New Lump

What symbol did Paul use to address a primarily (if not entirely) Gentile church? How did he chastise them to change? What symbol did he use to represent their pride and arrogance?

1It is reported commonly that there is fornication among you, and such fornication as is not so much as named among the Gentiles, that one should have his father’s wife.

2And ye are puffed up, and have not rather mourned, that he that hath done this deed might be taken away from among you. (1 Corinthians 5:1-2, King James Version)

He used the symbol of being “puffed up”, much like yeast puffs up bread to make it light and fluffy. In this context, the puffing up was a result of pride, which of course is a sin.

While yeast is not always a symbol for sin (S. Mt 13:33), many times it is. Certainly, Jesus called the doctrine of the religious leaders of His day “leaven” (Mt 16:6-12). Their hypocrisy was called out as leavening as well (Lk 12:1).

But, note Paul goes beyond the comparison of pride and yeast. He also calls out “malice and wickedness” (v 8). Furthermore, he lists other sins as well:

9I wrote unto you in an epistle not to company with fornicators:

10Yet not altogether with the fornicators of this world, or with the covetous, or extortioners, or with idolaters; for then must ye needs go out of the world.

11But now I have written unto you not to keep company, if any man that is called a brother be a fornicator, or covetous, or an idolator, or a railer, or a drunkard, or an extortioner; with such an one no not to eat. (1 Corinthians 5:9-11, King James Version)

It is quite evident that he is throwing all sorts of “wickedness” into the pot and calling it “leaven”.

What does he then say about leavening?

6Your glorying is not good. Know ye not that a little leaven leaveneth the whole lump?

7Purge out therefore the old leaven, that ye may be a new lump, as ye are unleavened. For even Christ our passover is sacrificed for us: (1 Corinthians 5:6-7, King James Version)

Isn’t that interesting? Do you grasp what this means? Corinth was one of the seaports of the ancient world. Sailors came into the port after a long time at sea, and they did what carnal men do when they have been away for a while. Corinth was a rather disreputable place. Is it any surprise, then, that Paul reminds some of them from whence they came?

9Know ye not that the unrighteous shall not inherit the kingdom of God? Be not deceived: neither fornicators, nor idolaters, nor adulterers, nor effeminate, nor abusers of themselves with mankind,

10Nor thieves, nor covetous, nor drunkards, nor revilers, nor extortioners, shall inherit the kingdom of God.
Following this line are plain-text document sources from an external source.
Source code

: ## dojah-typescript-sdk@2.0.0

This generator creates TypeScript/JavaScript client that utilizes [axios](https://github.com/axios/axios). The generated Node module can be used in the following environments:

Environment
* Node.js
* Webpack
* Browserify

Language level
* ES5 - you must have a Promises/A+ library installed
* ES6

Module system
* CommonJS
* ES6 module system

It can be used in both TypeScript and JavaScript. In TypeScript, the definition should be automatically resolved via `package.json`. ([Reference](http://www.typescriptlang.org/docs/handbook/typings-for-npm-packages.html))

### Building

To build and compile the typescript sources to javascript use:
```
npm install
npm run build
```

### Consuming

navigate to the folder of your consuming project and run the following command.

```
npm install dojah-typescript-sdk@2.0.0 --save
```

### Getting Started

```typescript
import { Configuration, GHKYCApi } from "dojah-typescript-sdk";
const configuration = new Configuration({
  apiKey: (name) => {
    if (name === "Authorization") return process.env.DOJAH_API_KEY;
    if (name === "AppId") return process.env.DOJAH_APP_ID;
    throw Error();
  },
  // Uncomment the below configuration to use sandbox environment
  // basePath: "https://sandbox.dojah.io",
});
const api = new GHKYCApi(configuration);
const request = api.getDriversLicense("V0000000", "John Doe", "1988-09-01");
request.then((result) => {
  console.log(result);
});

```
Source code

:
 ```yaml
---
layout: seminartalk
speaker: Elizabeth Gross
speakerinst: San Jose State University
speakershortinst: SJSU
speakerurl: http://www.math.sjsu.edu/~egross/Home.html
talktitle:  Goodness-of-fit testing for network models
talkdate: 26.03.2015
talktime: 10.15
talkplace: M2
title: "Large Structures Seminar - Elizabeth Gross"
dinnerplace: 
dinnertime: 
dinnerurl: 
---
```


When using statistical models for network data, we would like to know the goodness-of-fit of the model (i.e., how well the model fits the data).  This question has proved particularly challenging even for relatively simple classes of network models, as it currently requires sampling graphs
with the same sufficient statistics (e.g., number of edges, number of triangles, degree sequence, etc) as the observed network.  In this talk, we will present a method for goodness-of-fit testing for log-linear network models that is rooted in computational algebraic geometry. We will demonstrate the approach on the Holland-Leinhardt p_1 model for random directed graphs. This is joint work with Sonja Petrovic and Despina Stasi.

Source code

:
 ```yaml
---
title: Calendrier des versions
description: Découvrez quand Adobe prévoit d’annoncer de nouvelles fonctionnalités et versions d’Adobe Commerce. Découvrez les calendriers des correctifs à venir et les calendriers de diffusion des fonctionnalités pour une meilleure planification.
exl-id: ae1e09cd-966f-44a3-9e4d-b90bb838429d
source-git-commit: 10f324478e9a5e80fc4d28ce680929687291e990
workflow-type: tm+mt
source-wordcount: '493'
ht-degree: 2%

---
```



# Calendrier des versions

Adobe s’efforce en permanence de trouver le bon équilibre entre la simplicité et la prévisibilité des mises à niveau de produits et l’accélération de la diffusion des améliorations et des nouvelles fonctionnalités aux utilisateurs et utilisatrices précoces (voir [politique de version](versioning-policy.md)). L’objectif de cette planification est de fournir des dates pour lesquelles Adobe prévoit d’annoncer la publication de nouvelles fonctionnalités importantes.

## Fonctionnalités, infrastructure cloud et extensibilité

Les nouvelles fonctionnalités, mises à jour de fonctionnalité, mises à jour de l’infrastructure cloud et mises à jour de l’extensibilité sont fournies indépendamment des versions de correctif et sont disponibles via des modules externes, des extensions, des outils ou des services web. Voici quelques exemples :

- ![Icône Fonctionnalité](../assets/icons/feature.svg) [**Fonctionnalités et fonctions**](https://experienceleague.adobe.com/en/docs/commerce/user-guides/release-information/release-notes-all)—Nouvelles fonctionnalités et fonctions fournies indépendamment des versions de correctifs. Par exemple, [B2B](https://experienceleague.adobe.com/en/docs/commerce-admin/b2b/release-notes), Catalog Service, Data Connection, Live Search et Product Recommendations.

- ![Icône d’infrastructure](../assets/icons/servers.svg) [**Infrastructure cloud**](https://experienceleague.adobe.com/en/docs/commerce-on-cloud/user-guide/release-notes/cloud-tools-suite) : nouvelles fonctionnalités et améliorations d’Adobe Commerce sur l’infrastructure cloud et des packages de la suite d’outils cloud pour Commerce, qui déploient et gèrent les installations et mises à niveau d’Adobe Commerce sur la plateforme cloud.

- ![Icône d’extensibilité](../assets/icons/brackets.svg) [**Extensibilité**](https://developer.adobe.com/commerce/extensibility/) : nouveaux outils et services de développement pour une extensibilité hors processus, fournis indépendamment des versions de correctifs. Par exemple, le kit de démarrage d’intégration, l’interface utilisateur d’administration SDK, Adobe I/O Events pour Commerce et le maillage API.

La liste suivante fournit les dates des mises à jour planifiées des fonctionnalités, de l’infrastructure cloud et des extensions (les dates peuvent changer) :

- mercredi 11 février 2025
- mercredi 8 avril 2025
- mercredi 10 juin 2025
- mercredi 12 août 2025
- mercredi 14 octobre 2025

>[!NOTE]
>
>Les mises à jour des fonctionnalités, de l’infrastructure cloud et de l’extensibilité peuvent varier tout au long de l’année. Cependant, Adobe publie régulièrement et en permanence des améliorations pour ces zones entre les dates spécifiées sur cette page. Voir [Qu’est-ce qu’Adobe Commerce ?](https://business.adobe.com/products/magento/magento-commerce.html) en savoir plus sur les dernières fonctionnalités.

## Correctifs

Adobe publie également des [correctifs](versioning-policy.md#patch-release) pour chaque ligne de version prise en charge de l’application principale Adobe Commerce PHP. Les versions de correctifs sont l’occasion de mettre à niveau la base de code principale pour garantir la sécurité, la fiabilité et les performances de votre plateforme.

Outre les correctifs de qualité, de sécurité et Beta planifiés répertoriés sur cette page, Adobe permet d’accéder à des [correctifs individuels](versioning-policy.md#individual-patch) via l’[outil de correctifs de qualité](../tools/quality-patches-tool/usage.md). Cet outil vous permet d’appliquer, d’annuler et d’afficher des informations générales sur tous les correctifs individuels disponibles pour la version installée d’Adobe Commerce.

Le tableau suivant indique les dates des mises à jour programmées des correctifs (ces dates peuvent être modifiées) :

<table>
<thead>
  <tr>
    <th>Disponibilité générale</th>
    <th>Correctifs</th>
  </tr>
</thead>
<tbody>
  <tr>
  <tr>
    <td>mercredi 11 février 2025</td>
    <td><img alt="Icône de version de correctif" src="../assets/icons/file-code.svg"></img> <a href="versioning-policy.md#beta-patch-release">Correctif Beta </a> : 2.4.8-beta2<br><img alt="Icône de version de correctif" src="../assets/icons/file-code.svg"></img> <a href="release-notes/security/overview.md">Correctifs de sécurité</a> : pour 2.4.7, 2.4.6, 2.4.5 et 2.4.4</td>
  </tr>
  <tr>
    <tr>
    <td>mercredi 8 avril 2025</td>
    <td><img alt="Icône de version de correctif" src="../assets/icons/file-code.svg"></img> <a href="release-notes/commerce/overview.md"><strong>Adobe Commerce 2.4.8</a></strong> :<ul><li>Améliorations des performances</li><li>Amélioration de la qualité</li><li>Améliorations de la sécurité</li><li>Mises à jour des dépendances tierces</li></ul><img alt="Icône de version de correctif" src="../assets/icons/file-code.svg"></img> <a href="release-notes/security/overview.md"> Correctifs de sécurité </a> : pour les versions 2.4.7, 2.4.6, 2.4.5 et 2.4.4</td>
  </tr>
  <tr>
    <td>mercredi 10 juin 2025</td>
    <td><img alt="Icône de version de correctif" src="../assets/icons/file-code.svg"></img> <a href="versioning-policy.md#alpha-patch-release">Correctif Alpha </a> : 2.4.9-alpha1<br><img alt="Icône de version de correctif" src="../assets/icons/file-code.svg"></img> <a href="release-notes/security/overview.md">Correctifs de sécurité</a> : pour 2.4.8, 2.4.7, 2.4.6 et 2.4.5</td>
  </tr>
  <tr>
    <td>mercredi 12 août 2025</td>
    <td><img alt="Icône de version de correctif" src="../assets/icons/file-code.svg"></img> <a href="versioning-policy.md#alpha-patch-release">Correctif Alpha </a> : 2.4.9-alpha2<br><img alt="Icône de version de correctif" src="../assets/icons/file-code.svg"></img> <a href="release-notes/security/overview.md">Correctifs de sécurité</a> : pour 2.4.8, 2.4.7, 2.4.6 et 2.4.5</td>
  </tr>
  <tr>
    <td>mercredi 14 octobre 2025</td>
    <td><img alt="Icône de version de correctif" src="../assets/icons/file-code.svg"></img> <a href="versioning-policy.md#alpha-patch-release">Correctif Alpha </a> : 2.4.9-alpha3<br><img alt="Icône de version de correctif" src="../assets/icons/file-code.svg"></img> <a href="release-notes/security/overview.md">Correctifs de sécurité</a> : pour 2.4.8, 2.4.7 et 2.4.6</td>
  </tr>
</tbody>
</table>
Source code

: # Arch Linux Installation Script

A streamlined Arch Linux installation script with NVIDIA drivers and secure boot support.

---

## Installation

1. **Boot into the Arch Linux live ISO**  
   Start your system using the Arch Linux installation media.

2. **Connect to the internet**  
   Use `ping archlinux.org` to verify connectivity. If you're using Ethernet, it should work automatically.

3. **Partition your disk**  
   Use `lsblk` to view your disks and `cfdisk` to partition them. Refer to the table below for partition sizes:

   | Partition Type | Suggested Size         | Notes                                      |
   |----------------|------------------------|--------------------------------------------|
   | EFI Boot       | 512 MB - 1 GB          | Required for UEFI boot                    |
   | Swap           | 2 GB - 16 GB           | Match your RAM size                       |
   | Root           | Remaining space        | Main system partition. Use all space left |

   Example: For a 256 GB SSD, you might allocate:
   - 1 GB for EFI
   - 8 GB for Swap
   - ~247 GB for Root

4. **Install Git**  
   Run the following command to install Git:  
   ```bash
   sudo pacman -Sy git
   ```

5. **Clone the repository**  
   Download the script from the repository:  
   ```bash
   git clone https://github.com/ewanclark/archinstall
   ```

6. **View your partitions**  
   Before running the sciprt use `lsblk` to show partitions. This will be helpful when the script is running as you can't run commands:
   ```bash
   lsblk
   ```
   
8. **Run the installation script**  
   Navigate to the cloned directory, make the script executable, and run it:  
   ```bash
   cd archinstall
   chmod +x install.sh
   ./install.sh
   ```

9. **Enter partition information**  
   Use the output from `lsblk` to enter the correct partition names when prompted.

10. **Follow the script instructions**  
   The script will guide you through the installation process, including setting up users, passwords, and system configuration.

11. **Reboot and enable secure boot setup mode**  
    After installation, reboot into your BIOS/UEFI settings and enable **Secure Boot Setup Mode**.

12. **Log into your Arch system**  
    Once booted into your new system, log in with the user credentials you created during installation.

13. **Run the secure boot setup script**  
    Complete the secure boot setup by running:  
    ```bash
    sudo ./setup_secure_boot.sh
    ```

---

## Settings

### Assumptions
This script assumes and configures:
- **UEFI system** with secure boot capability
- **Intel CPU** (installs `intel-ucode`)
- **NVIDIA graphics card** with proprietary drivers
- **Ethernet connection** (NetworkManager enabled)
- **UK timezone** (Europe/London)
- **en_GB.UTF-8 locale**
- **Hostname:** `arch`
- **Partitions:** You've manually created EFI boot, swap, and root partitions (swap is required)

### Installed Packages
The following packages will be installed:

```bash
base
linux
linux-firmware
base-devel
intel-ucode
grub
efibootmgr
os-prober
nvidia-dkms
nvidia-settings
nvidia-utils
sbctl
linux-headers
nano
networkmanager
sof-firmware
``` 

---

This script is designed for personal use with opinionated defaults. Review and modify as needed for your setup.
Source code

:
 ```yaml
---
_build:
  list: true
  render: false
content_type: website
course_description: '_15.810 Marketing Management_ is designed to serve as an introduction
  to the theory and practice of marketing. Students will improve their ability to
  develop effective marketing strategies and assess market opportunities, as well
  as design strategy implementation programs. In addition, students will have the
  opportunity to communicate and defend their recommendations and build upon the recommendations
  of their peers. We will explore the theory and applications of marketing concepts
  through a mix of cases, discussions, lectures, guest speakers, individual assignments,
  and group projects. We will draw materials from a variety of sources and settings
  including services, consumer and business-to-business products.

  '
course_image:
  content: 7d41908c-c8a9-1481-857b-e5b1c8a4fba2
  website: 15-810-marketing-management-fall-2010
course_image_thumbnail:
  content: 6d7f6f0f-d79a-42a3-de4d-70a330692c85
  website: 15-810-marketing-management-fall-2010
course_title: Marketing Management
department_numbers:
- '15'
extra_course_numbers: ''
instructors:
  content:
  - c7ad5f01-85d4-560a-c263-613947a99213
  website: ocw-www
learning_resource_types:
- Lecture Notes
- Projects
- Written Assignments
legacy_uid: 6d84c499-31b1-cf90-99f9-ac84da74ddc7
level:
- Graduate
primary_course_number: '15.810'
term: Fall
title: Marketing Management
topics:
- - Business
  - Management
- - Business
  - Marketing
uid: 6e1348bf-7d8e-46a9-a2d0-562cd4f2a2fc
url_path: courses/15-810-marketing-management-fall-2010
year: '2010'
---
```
11And such were some of you: but ye are washed, but ye are sanctified, but ye are justified in the name of the Lord Jesus, and by the Spirit of our God. (1 Corinthians 6:9-11, King James Version)

Yes, the Christian walk is about change. Whenever people start talking about their “rights” for this and that, I begin to wonder if they even have a clue as to what real Christianity is all about!

When a Christian goes into the water, he or she is supposed to rise up like a new person. They are a “new lump”. They are “unleavened”, that is without sin because of the atoning sacrifice of Christ.

Notice Paul told the Gentile church that Christ is our “Passover”. Did Paul expect them to understand the Passover? With the symbols of the lamb that was slain? With the symbols of unleavened bread? How was this all to make sense to them unless the Gentile church at Corinth was keeping the Feast of Unleavened Bread?

8Therefore let us keep the feast, not with old leaven, neither with the leaven of malice and wickedness; but with the unleavened bread of sincerity and truth. (1 Corinthians 5:8, King James Version)

Was Paul instructing them to keep the Feast of Unleavened Bread or not? What do the plain words above say?

5In the fourteenth day of the first month at even is the LORD’s passover.

6And on the fifteenth day of the same month is the feast of unleavened bread unto the LORD: seven days ye must eat unleavened bread.

7In the first day ye shall have an holy convocation: ye shall do no servile work therein.

8But ye shall offer an offering made by fire unto the LORD seven days: in the seventh day is an holy convocation: ye shall do no servile work therein. (Leviticus 23:5-8, King James Version)

The Book of Hebrews makes it clear that Jesus’ sacrifice paid for our sins once and for all, and so the sacrificing of animals is no longer required. However, it is not just a leap of logic to say that as a result the holy days ordained by God are done away, it is the Grand Canyon of leaps! As the above verses show Paul expected even the Gentile converts to keep the holy days.

And, so, I pass on to you Paul’s instructions to keep the Feast without the old leaven of sin, malice and wickedness, but with the pure bread of the sincerity and truth found in Christ alone!